PROBLEM: Find the string "dependencies" in the entries and copy each line that has it.

Start of SUPPLIED DATA

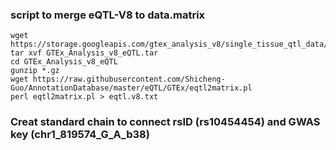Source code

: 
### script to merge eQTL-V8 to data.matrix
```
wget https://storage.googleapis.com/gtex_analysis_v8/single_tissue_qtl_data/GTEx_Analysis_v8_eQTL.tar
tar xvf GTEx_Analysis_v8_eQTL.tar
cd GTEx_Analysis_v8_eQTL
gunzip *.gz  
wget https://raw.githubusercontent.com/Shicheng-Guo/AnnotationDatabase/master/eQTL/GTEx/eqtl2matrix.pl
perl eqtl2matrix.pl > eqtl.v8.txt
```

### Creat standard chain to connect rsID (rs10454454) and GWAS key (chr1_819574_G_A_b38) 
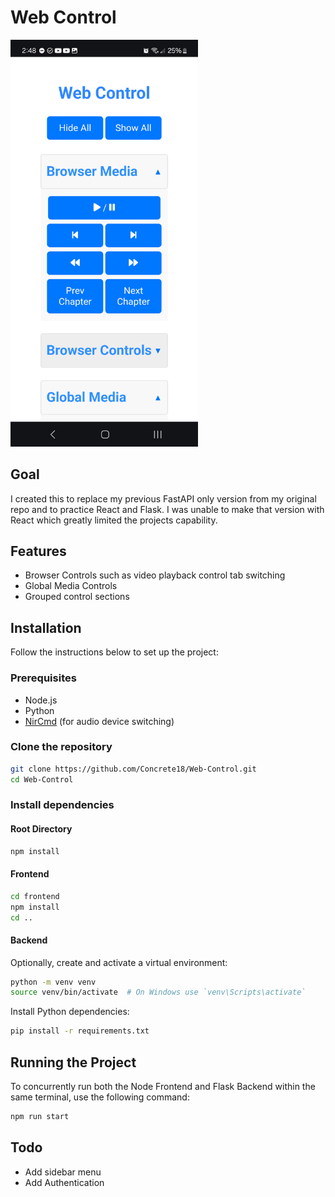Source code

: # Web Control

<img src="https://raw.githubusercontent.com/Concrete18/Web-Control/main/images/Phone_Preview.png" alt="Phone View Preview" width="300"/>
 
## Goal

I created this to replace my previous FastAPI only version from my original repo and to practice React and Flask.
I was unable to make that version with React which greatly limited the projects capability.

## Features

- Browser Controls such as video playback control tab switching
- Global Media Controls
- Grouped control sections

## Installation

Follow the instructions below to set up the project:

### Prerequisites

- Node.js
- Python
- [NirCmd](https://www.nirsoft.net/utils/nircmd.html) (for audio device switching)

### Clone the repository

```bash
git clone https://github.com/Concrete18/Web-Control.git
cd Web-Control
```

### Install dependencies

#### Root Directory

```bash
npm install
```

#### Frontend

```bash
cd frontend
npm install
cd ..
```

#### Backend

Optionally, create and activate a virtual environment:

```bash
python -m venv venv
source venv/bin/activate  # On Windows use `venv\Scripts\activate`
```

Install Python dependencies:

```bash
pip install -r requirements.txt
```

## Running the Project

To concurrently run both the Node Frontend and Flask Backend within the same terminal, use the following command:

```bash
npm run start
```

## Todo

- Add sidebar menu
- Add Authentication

End of SUPPLIED DATA

EXPECTED ANSWER:
### Install dependencies
Install Python dependencies:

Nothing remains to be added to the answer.